[Collected data]

━━━━━━━━

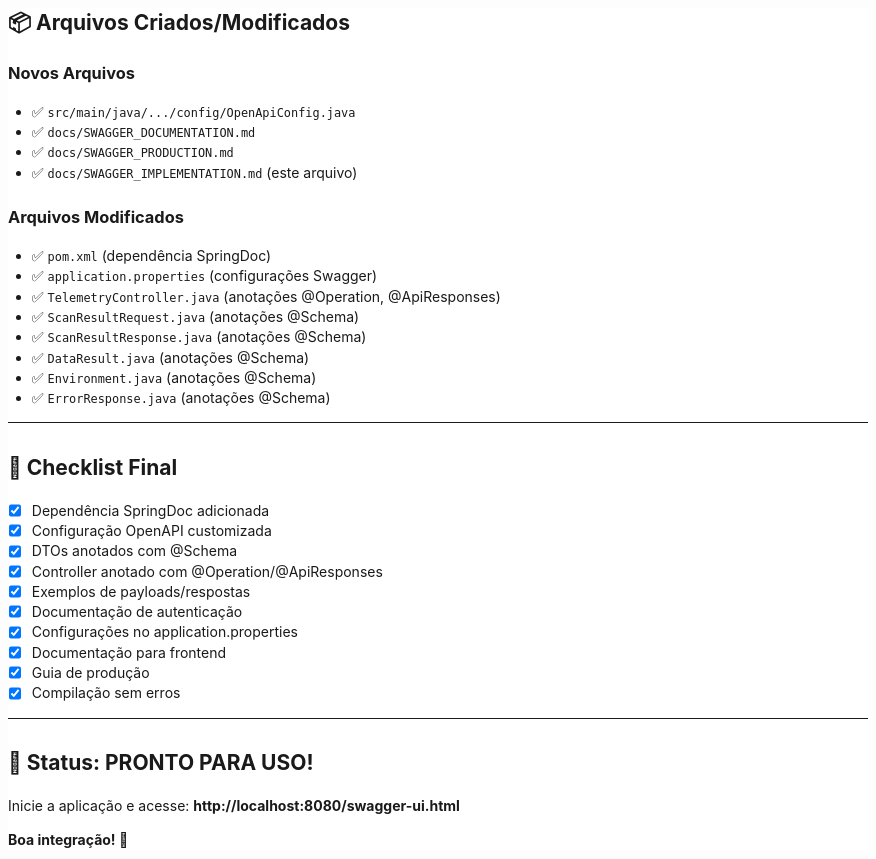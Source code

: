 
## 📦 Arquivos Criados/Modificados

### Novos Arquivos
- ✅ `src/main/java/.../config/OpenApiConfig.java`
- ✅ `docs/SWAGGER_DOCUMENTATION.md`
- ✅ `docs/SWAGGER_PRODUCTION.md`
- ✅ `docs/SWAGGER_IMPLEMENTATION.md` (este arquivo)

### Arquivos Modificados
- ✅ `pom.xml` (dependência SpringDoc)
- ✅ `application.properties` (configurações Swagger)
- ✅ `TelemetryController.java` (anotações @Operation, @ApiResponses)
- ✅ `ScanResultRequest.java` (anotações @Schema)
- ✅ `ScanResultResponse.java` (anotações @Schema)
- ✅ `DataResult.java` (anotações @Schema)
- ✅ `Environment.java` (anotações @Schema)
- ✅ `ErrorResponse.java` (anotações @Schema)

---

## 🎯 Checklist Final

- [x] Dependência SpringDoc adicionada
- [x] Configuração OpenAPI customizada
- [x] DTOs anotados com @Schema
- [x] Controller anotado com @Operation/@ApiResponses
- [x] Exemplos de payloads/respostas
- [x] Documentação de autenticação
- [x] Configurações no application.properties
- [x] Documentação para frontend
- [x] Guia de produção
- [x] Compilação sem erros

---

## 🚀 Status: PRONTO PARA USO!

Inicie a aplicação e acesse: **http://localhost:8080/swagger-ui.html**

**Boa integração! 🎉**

━━━━━━━━

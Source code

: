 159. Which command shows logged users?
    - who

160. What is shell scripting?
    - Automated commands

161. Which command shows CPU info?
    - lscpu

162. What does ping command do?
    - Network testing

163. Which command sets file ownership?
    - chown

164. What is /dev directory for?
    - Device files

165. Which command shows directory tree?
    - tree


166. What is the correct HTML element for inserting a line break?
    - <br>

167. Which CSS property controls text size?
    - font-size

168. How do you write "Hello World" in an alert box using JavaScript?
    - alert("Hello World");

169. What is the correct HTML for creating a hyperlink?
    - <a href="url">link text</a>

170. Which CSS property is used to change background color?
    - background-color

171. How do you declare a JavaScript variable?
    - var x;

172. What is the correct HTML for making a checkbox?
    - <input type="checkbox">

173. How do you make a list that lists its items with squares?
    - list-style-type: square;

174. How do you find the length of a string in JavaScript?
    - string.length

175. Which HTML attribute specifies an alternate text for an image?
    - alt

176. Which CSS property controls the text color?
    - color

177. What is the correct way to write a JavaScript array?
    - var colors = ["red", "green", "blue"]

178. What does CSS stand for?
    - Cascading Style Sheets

━━━━━━━━

◆ Activity ◆
Write down again, exactly as given, only the lines above that fall from the line with "- var colors" to the line with "- Cascading Style Sheets", inclusive.

◆ Answer section ◆
    - var colors = ["red", "green", "blue"]

178. What does CSS stand for?
    - Cascading Style Sheets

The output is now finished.